Modelling care pathways for elderly people based on national social and health care registry data
Modelling care pathways for elderly people based on national social and health care registry data

In this joint research project with the Association of Finnish Local and Regional Authorities and Aalto University, we analysed Finnish Regional Social and health care systems based on national registry data. Our purpose was to predict changes in long-term care states of elderly people. The data was gathered from several Finnish national-level registries. Gathering comprehensive national-level data, and creating possibilities for its research use, creates possibilities for regional social and health care officials to develop better local health policies. We utilized iterative statistical analysis methods, which were based on co-creation workshops with regional social and health-care authorities.

Process Main Stages: 

The first stage of the process was to gather permission for the research use of data from the Finnish social and health care registries. This phase required comprehensive knowledge of the contents of each registry, which was achieved through information provided by the authorities and direct communication with registry keepers. This phase took a relatively long time, including writing a clear description of the project plan, use, storage and disposal of data and the personnel handling the data. Also, the specification of the datasets and required information took several weeks.

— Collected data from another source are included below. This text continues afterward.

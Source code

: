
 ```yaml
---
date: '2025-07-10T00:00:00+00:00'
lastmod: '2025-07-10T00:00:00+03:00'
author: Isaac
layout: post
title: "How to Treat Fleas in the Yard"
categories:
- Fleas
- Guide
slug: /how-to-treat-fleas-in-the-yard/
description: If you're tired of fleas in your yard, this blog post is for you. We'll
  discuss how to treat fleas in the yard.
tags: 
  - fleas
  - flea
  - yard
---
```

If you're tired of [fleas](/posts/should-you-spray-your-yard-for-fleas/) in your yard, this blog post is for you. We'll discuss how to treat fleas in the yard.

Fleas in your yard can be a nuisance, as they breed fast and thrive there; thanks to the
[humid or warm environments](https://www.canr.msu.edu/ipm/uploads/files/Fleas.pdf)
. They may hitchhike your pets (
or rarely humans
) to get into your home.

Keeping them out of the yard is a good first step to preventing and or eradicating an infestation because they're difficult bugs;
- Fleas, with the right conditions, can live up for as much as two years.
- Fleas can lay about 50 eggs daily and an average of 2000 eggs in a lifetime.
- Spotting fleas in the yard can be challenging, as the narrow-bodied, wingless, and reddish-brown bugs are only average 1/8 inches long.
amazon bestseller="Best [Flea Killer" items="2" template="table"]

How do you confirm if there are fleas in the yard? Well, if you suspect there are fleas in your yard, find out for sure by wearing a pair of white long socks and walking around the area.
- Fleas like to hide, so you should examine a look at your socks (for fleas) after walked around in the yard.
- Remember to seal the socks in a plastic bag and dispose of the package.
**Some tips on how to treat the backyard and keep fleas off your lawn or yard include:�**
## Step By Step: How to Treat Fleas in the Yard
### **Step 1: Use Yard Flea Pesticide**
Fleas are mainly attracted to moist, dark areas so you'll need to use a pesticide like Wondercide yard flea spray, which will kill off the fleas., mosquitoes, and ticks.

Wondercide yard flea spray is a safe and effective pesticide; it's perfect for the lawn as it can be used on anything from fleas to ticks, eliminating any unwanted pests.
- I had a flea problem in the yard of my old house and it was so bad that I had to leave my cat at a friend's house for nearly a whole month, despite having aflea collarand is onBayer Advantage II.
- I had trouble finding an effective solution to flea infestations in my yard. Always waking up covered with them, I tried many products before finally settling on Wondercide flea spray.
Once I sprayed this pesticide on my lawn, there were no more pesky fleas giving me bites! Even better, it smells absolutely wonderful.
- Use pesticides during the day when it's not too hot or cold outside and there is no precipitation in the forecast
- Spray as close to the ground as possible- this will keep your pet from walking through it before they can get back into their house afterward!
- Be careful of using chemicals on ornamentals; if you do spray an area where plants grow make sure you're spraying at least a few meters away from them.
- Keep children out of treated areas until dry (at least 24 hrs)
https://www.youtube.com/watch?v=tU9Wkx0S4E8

The second stage was obtaining the data, through the authority that pseudonymised the data so personal identification numbers of patients could not be retrieved. The timeframe for this phase was several weeks, after getting the permission for the data from each authority.

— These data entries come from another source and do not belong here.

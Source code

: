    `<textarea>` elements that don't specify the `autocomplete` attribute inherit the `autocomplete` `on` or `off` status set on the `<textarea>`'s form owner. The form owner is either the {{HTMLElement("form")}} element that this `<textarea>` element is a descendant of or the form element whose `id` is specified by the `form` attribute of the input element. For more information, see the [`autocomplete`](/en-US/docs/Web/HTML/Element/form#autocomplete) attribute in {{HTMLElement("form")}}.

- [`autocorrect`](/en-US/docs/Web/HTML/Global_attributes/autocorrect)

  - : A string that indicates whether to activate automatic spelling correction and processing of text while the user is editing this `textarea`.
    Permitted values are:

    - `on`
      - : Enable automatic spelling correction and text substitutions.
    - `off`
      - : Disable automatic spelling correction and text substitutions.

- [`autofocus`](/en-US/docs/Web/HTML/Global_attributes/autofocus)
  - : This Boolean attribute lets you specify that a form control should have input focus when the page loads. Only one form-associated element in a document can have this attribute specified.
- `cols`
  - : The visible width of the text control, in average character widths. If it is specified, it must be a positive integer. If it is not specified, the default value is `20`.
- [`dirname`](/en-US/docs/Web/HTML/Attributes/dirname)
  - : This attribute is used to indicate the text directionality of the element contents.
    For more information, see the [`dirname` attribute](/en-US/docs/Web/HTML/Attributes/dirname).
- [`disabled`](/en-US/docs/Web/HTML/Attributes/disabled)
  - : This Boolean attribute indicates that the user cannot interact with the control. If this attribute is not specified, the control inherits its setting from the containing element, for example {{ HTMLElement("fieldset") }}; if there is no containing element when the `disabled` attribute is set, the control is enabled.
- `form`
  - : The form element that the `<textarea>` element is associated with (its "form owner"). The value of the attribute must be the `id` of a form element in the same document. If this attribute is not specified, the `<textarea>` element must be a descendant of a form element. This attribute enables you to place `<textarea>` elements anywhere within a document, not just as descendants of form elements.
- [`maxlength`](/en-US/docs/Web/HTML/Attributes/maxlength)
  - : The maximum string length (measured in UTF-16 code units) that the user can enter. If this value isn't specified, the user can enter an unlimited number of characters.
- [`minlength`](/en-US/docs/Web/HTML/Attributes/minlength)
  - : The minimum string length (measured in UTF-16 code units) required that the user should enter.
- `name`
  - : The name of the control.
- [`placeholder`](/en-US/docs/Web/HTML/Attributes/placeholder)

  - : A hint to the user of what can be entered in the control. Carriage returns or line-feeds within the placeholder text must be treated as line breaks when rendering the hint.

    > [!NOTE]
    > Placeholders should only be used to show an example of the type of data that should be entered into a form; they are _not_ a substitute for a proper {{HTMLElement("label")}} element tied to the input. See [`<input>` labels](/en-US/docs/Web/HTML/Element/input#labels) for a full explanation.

The results from the initial statistical analyses were discussed in a workshop with Finnish municipal social and health care leaders. Based on previous analyses and discussions in the workshop, we finally created predictive models for the whole Finnish regional social and health care system. The one-day workshops had to be prepared some months beforehand.

Touchpoints & Bottlenecks: 

Even though the national data can be retrieved relatively easily from registries, there are several challenges in combining these datasets together: categorisation of data is usually done based on legislative framework, which is usually different for each registry. Getting access to data requires knowledge of the nature of information contained in each registry, which is quite well documented by the registry authorities. Achieving the datasets requires clear and open communication with registry keepers.

The social and health care officials of different regional social and health care systems with whom the results of the analysis were discussed were positive and helpful towards the co-creation process. This was helped by focusing on the interpretability of the analyses: the information had to be contextualized so that the relevancy of the analyses was clear for the officials.

Success Factors / Barriers: 

A key success factor was the Finnish comprehensive social and health care data gathered in national-level registry, that has information on all social and health care use of Finnish citizens. Also, other national-level registries have comprehensive data, such as changes in marital statuses and places of residence of individuals. The data is accessed by going through the permission and data achievement procedure.

However, due to the personal and intimate nature of social and health care information, the procedure for achieving the data is time-consuming and might take a considerable amount of time. This is a potential barrier for using social and health care data in co-creation of new service innovations.


Finnish social and health care data is quite comprehensive and well registered on international level. However, accessing the data needs a rigorous process ensuring both the non-compromisation of individual confidentiality and secure handling of the data. The data usually is gathered and structured around a specific legislative framework and designed for certain use: this has to be acknowledged when designing a research setting using these data.


  • Get familiar with the legal framework of each registry, as the format of information is based on these.
  • Contextualize the findings of analyses for the target audience, so that the information and policy recommendations can easily be implemented in practice.
  • Assume the compatibility of different datasets: as the data have been gathered to serve different purposes, they might be on different levels and with varying levels of detail.